Cuando la permisibilidad de la violencia se generaliza, las esperanzas de desarrollo económico y social y convivencia armónica se desvanecen. Todo tipo de violencia, sea sexual, física, psicológica o institucional afectan profundamente la vida y tranquilidad de quienes las mujeres.

Es innegable que ha habido avances, hoy en día podemos hablar de una LEY GENERAL DE ACCESO DE LAS MUJERES A UNA VIDA LIBRE DE VIOLENCIA que se encuentra en momentos claros de definición y armonización en las leyes estatales, sin embargo, referirse a la violencia en contra de las mujeres es abarcar un conjunto de hechos y situaciones vinculados a su condición en nuestra sociedad.

Las organizaciones que firmamos este pronunciamiento les decimos al gobierno estatal y federal, sin importar su filiación política : ¡no basta con emitir leyes para castigar la violencia contra las mujeres!
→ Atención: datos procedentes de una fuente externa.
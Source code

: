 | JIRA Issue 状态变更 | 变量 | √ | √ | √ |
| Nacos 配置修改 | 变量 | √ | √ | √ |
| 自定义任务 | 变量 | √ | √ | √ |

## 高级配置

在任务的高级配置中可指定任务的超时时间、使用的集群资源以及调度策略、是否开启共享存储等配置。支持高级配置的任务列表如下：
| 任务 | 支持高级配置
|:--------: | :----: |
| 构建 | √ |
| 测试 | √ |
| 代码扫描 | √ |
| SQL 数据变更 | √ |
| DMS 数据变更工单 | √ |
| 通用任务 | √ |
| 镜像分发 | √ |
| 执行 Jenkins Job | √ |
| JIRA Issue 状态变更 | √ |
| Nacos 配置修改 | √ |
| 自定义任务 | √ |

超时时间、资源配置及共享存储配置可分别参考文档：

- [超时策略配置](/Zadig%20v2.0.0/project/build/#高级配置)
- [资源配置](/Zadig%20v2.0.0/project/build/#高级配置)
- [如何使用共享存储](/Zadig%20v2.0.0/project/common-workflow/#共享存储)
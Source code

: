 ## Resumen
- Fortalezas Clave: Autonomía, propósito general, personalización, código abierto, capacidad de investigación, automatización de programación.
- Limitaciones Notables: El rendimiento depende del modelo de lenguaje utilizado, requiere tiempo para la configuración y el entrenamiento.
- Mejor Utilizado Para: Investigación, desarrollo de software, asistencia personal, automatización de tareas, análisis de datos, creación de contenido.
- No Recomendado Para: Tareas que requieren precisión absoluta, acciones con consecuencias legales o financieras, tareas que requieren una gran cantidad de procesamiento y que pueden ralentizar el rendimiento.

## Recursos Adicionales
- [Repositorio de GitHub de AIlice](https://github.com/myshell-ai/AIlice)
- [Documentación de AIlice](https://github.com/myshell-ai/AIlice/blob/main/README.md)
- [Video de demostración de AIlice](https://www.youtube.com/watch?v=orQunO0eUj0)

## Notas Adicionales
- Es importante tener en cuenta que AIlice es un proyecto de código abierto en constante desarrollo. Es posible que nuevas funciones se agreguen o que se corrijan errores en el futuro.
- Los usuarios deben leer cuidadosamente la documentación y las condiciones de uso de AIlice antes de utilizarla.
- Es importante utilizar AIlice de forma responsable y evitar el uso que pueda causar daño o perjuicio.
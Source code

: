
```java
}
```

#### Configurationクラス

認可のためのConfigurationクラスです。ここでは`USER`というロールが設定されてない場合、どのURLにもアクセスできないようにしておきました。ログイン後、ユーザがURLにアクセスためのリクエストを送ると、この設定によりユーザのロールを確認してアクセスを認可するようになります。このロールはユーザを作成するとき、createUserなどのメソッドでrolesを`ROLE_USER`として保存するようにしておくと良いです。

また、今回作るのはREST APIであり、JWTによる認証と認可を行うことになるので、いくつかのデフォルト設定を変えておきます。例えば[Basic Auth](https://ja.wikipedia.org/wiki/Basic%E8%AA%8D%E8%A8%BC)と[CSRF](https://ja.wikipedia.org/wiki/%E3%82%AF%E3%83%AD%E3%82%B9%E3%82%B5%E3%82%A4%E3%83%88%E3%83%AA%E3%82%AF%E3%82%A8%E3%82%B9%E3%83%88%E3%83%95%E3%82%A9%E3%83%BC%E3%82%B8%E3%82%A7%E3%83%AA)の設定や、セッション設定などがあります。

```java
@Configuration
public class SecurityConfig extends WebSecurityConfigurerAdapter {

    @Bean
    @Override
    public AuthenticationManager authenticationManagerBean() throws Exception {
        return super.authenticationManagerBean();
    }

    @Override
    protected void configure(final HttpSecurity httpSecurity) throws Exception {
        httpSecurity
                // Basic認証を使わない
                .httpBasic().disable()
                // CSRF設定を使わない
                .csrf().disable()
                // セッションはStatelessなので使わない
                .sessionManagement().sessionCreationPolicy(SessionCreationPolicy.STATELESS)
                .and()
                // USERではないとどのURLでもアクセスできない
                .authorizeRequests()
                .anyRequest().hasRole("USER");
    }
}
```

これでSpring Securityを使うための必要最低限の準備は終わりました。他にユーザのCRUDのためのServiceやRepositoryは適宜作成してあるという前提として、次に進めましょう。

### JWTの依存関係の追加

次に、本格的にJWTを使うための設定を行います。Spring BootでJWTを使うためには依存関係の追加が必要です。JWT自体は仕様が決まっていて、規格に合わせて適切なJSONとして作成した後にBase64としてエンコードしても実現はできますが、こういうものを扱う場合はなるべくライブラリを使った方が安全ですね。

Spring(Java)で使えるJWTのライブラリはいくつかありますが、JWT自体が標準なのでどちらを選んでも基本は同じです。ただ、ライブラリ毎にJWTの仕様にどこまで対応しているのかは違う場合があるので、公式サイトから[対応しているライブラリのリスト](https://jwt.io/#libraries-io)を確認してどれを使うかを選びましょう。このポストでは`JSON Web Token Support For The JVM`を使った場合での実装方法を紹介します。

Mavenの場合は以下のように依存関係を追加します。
Se hace necesario prevenirla a través de programas permanentes de sensibilización y educación que formen personas y funcionarios concientes de que los derechos humanos son también de las mujeres, para lo cual es necesario asignar presupuestos específicos para este fin y crear las políticas públicas necesarias para que sea una realidad en el nivel federal, estatal, municipal, local, y sobre todo en todas y cada una de las mujeres mexicanas.

Si las mujeres no pueden decidir sobre sus embarazos, no pueden decidir sobre sus vidas. Un embarazo impuesto es violentar el derecho de las mujeres a la autodeterminación, es una violencia institucionalizada y promovida por el Estado.

¡¡¡Impedir el ejercicio pleno de los derechos reproductivos de las mujeres también es violencia!!!